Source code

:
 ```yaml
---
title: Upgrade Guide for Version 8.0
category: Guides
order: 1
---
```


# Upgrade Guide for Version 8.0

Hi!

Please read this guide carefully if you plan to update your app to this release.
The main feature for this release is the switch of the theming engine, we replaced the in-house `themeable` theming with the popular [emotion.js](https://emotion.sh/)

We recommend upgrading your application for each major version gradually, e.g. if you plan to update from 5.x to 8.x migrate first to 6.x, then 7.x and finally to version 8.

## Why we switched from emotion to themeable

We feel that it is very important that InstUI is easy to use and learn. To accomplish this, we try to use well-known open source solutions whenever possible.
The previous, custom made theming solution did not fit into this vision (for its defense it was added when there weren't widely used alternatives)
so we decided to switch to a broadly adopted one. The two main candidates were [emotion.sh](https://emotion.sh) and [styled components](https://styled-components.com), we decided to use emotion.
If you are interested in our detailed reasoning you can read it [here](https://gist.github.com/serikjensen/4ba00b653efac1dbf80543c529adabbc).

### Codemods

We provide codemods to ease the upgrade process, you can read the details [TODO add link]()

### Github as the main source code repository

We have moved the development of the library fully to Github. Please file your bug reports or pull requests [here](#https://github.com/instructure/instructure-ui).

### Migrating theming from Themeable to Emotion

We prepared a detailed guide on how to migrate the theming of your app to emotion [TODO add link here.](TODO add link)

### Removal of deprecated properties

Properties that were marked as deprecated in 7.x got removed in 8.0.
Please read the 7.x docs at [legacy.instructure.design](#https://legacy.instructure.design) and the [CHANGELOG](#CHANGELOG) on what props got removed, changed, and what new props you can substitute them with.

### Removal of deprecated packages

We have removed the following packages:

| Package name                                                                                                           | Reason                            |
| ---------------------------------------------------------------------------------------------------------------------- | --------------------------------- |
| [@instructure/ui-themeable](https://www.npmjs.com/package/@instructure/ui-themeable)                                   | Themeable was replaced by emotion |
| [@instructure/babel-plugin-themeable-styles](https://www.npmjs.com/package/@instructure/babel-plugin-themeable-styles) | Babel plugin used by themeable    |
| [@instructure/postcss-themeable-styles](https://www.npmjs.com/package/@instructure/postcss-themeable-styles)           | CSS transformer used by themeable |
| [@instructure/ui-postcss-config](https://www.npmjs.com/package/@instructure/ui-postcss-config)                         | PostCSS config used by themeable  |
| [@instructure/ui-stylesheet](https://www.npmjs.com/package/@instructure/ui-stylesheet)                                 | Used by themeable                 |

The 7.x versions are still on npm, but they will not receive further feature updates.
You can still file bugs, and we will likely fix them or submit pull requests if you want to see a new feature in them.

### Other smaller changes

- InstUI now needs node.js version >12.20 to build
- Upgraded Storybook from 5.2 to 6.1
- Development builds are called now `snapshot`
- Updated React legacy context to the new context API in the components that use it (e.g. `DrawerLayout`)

******************************

Work required
Give back the entire listing with every word intact.

Finished task
Source code

:
 ```yaml
---
title: Upgrade Guide for Version 8.0
category: Guides
order: 1
---
```


# Upgrade Guide for Version 8.0

Hi!

Please read this guide carefully if you plan to update your app to this release.
The main feature for this release is the switch of the theming engine, we replaced the in-house `themeable` theming with the popular [emotion.js](https://emotion.sh/)

We recommend upgrading your application for each major version gradually, e.g. if you plan to update from 5.x to 8.x migrate first to 6.x, then 7.x and finally to version 8.

## Why we switched from emotion to themeable

We feel that it is very important that InstUI is easy to use and learn. To accomplish this, we try to use well-known open source solutions whenever possible.
The previous, custom made theming solution did not fit into this vision (for its defense it was added when there weren't widely used alternatives)
so we decided to switch to a broadly adopted one. The two main candidates were [emotion.sh](https://emotion.sh) and [styled components](https://styled-components.com), we decided to use emotion.
If you are interested in our detailed reasoning you can read it [here](https://gist.github.com/serikjensen/4ba00b653efac1dbf80543c529adabbc).

### Codemods

We provide codemods to ease the upgrade process, you can read the details [TODO add link]()

### Github as the main source code repository

We have moved the development of the library fully to Github. Please file your bug reports or pull requests [here](#https://github.com/instructure/instructure-ui).

### Migrating theming from Themeable to Emotion

We prepared a detailed guide on how to migrate the theming of your app to emotion [TODO add link here.](TODO add link)

### Removal of deprecated properties

Properties that were marked as deprecated in 7.x got removed in 8.0.
Please read the 7.x docs at [legacy.instructure.design](#https://legacy.instructure.design) and the [CHANGELOG](#CHANGELOG) on what props got removed, changed, and what new props you can substitute them with.

### Removal of deprecated packages

We have removed the following packages:

| Package name                                                                                                           | Reason                            |
| ---------------------------------------------------------------------------------------------------------------------- | --------------------------------- |
| [@instructure/ui-themeable](https://www.npmjs.com/package/@instructure/ui-themeable)                                   | Themeable was replaced by emotion |
| [@instructure/babel-plugin-themeable-styles](https://www.npmjs.com/package/@instructure/babel-plugin-themeable-styles) | Babel plugin used by themeable    |
| [@instructure/postcss-themeable-styles](https://www.npmjs.com/package/@instructure/postcss-themeable-styles)           | CSS transformer used by themeable |
| [@instructure/ui-postcss-config](https://www.npmjs.com/package/@instructure/ui-postcss-config)                         | PostCSS config used by themeable  |
| [@instructure/ui-stylesheet](https://www.npmjs.com/package/@instructure/ui-stylesheet)                                 | Used by themeable                 |

The 7.x versions are still on npm, but they will not receive further feature updates.
You can still file bugs, and we will likely fix them or submit pull requests if you want to see a new feature in them.

### Other smaller changes

- InstUI now needs node.js version >12.20 to build
- Upgraded Storybook from 5.2 to 6.1
- Development builds are called now `snapshot`
- Updated React legacy context to the new context API in the components that use it (e.g. `DrawerLayout`)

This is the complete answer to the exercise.